Um encontro com a luz
Agora me sinto embrião, só não sei ao certo se ainda estou no útero materno ou se fui arrancado de lá por vontade de minha mãe. Olho essas paredes sem vida, úmidas, escuras e a impressão que tenho é que elas fecham-se a cada dia. Sinto-me sufocado. A porta está à minha frente. Olho-a e percebo que sou prisioneiro. Ela está sem tranca, mas eu estou trancado.
Pego novamente o papel e a pena e tento recomeçar meus escritos. Rabisco, desenho, mas novamente as lágrimas caem por sobre o papel e mancham o que exprimo de mim mesmo, mancham a secreção de sentimentos que consegui extrair de minha alma. Abandono, mais uma vez, o papel.
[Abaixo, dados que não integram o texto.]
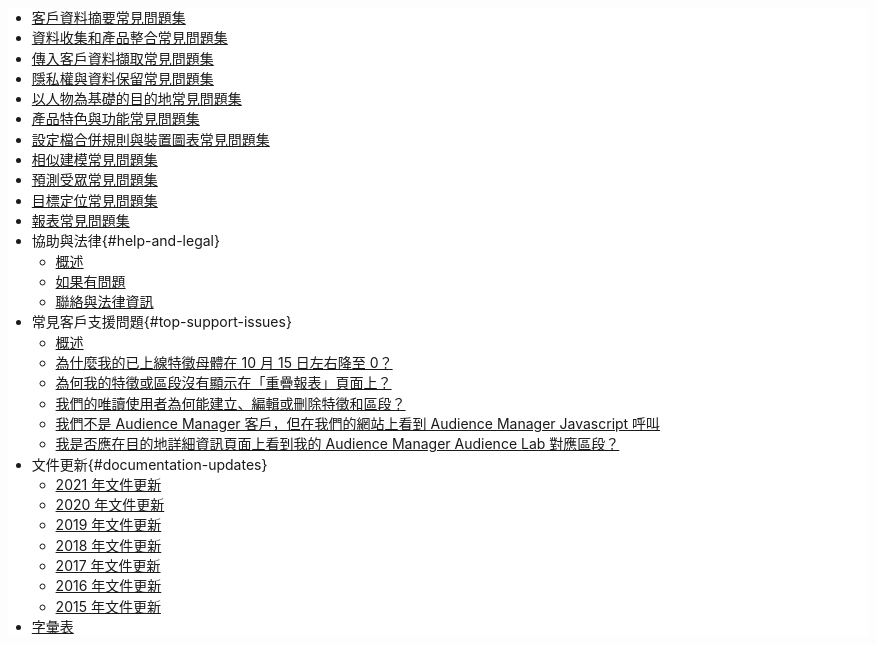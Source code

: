    + [客戶資料摘要常見問題集](faq/faq-cdf.md)
   + [資料收集和產品整合常見問題集](faq/faq-data-collection.md)
   + [傳入客戶資料擷取常見問題集](faq/faq-inbound-data-ingestion.md)
   + [隱私權與資料保留常見問題集](faq/faq-privacy.md)
   + [以人物為基礎的目的地常見問題集](faq/faq-people-based-destinations.md)
   + [產品特色與功能常見問題集](faq/faq-features.md)
   + [設定檔合併規則與裝置圖表常見問題集](faq/faq-profile-merge.md)
   + [相似建模常見問題集](faq/faq-lookalike-modeling.md)
   + [預測受眾常見問題集](faq/faq-predictive-audiences.md)
   + [目標定位常見問題集](faq/faq-targeting.md)
   + [報表常見問題集](faq/faq-reporting.md)
+ 協助與法律{#help-and-legal}
   + [概述](/help/using/help-legal/help-legal-overview.md)
   + [如果有問題](/help/using/help-legal/help-problem.md)
   + [聯絡與法律資訊](/help/using/help-legal/help-legal-contact.md)
+ 常見客戶支援問題{#top-support-issues}
   + [概述](/help/using/support-issues/support-issues-overview.md)
   + [為什麼我的已上線特徵母體在 10 月 15 日左右降至 0？](/help/using/support-issues/why-did-my-onboarded-trait-populations-drop-to-0-around-october.md)
   + [為何我的特徵或區段沒有顯示在「重疊報表」頁面上？](/help/using/support-issues/why-do-my-traits-or-segments-not-show-up-in-the-overlap-reports.md)
   + [我們的唯讀使用者為何能建立、編輯或刪除特徵和區段？](/help/using/support-issues/aam-read-only-users-create-delete-traits-segments.md)
   + [我們不是 Audience Manager 客戶，但在我們的網站上看到 Audience Manager Javascript 呼叫](/help/using/support-issues/not-using-aam-but-seeing-aam-javascript.md)
   + [我是否應在目的地詳細資訊頁面上看到我的 Audience Manager Audience Lab 對應區段？](/help/using/support-issues/should-i-see-audience-lab-mapped-segments-on-the-destination-page.md)
+ 文件更新{#documentation-updates}
   + [2021 年文件更新](docs-updates/docs-2021.md)
   + [2020 年文件更新](docs-updates/docs-2020.md)
   + [2019 年文件更新](docs-updates/docs-2019.md)
   + [2018 年文件更新](docs-updates/docs-2018.md)
   + [2017 年文件更新](docs-updates/docs-2017.md)
   + [2016 年文件更新](docs-updates/docs-2016.md)
   + [2015 年文件更新](docs-updates/docs-2015.md)
+ [字彙表](reference/aam-glossary.md)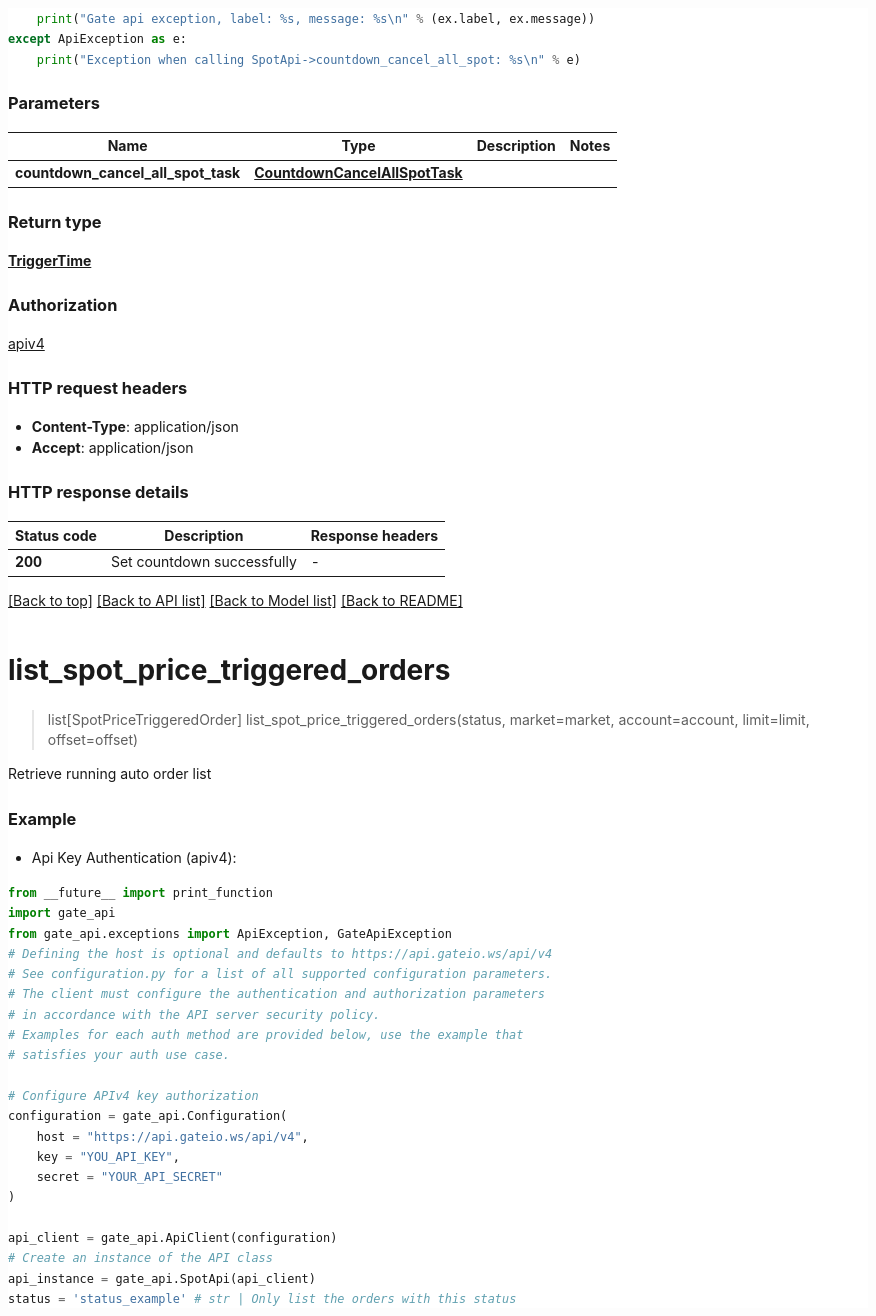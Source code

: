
 ```python
    print("Gate api exception, label: %s, message: %s\n" % (ex.label, ex.message))
except ApiException as e:
    print("Exception when calling SpotApi->countdown_cancel_all_spot: %s\n" % e)
```

### Parameters

Name | Type | Description  | Notes
------------- | ------------- | ------------- | -------------
 **countdown_cancel_all_spot_task** | [**CountdownCancelAllSpotTask**](CountdownCancelAllSpotTask.md)|  | 

### Return type

[**TriggerTime**](TriggerTime.md)

### Authorization

[apiv4](../README.md#apiv4)

### HTTP request headers

 - **Content-Type**: application/json
 - **Accept**: application/json

### HTTP response details
| Status code | Description | Response headers |
|-------------|-------------|------------------|
**200** | Set countdown successfully |  -  |

[[Back to top]](#) [[Back to API list]](../README.md#documentation-for-api-endpoints) [[Back to Model list]](../README.md#documentation-for-models) [[Back to README]](../README.md)

# **list_spot_price_triggered_orders**
> list[SpotPriceTriggeredOrder] list_spot_price_triggered_orders(status, market=market, account=account, limit=limit, offset=offset)

Retrieve running auto order list

### Example

* Api Key Authentication (apiv4):
```python
from __future__ import print_function
import gate_api
from gate_api.exceptions import ApiException, GateApiException
# Defining the host is optional and defaults to https://api.gateio.ws/api/v4
# See configuration.py for a list of all supported configuration parameters.
# The client must configure the authentication and authorization parameters
# in accordance with the API server security policy.
# Examples for each auth method are provided below, use the example that
# satisfies your auth use case.

# Configure APIv4 key authorization
configuration = gate_api.Configuration(
    host = "https://api.gateio.ws/api/v4",
    key = "YOU_API_KEY",
    secret = "YOUR_API_SECRET"
)

api_client = gate_api.ApiClient(configuration)
# Create an instance of the API class
api_instance = gate_api.SpotApi(api_client)
status = 'status_example' # str | Only list the orders with this status
```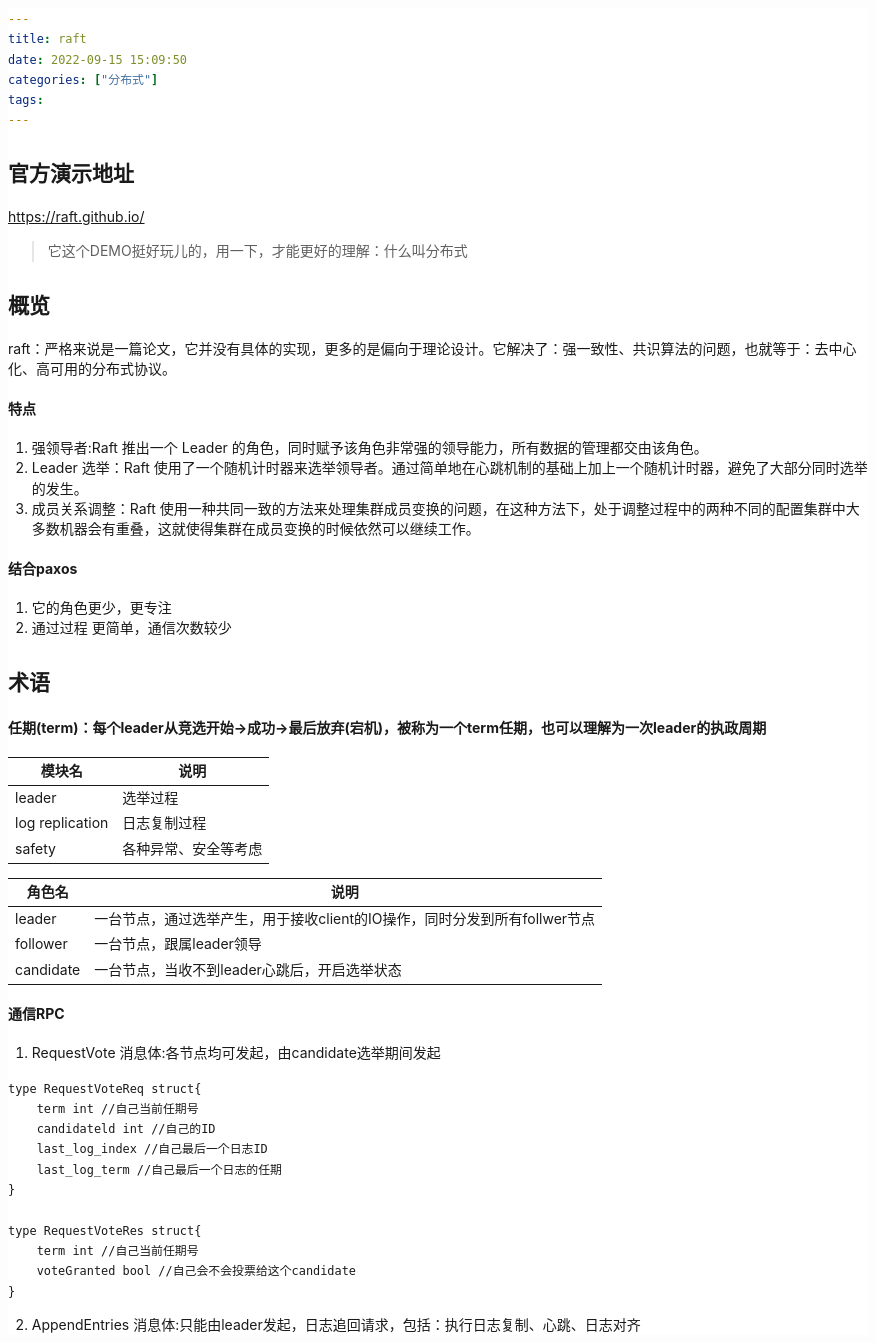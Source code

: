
 ```yaml
---
title: raft
date: 2022-09-15 15:09:50
categories: ["分布式"]
tags:
---
```

官方演示地址
----
https://raft.github.io/
>它这个DEMO挺好玩儿的，用一下，才能更好的理解：什么叫分布式

概览
---
raft：严格来说是一篇论文，它并没有具体的实现，更多的是偏向于理论设计。它解决了：强一致性、共识算法的问题，也就等于：去中心化、高可用的分布式协议。

#### 特点
1. 强领导者:Raft 推出一个 Leader 的角色，同时赋予该角色非常强的领导能力，所有数据的管理都交由该角色。
2. Leader 选举：Raft 使用了一个随机计时器来选举领导者。通过简单地在心跳机制的基础上加上一个随机计时器，避免了大部分同时选举的发生。
3. 成员关系调整：Raft 使用一种共同一致的方法来处理集群成员变换的问题，在这种方法下，处于调整过程中的两种不同的配置集群中大多数机器会有重叠，这就使得集群在成员变换的时候依然可以继续工作。


#### 结合paxos
1. 它的角色更少，更专注
2. 通过过程 更简单，通信次数较少

术语
-----
#### 任期(term)：每个leader从竞选开始->成功->最后放弃(宕机)，被称为一个term任期，也可以理解为一次leader的执政周期

| 模块名 |说明   |
| --- | --- |
| leader | 选举过程 |
| log replication | 日志复制过程 |
| safety | 各种异常、安全等考虑 |


| 角色名 | 说明  |
| --- | --- |
| leader | 一台节点，通过选举产生，用于接收client的IO操作，同时分发到所有follwer节点 |
| follower| 一台节点，跟属leader领导 |
| candidate | 一台节点，当收不到leader心跳后，开启选举状态 |

#### 通信RPC
1. RequestVote 消息体:各节点均可发起，由candidate选举期间发起
```
type RequestVoteReq struct{
    term int //自己当前任期号
    candidateld int //自己的ID
    last_log_index //自己最后一个日志ID
    last_log_term //自己最后一个日志的任期
}

type RequestVoteRes struct{
    term int //自己当前任期号
    voteGranted bool //自己会不会投票给这个candidate
}
```
2. AppendEntries 消息体:只能由leader发起，日志追回请求，包括：执行日志复制、心跳、日志对齐
```
```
De onde nasce tanta lágrima? Será que tal fonte não pode gerar também vida?
E essas roupas pesadas que tentam proteger esse depósito de morte? Quisera livrar-me de tudo o que me tapa a visão, que me separa de algo puro que ainda não conheço.
Sentado nesse banco olho essa luz que adentra esse antro de desolação. Ela penetra vagarosamente, cautelosamente, como o bem pisando em terreno amaldiçoado, como a vida rasgando a carne materna para soltar seu grito.
Essa luz travando guerra contra as trevas enraizadas em mim, arranca-me por um segundo desse abismo de sofrimento e abaixo novamente a cabeça para derramar mais pranto. Mas o pranto já é outro, a fonte agora gera, se não a vida, pelo menos uma vontade exacerbada de encontra-la.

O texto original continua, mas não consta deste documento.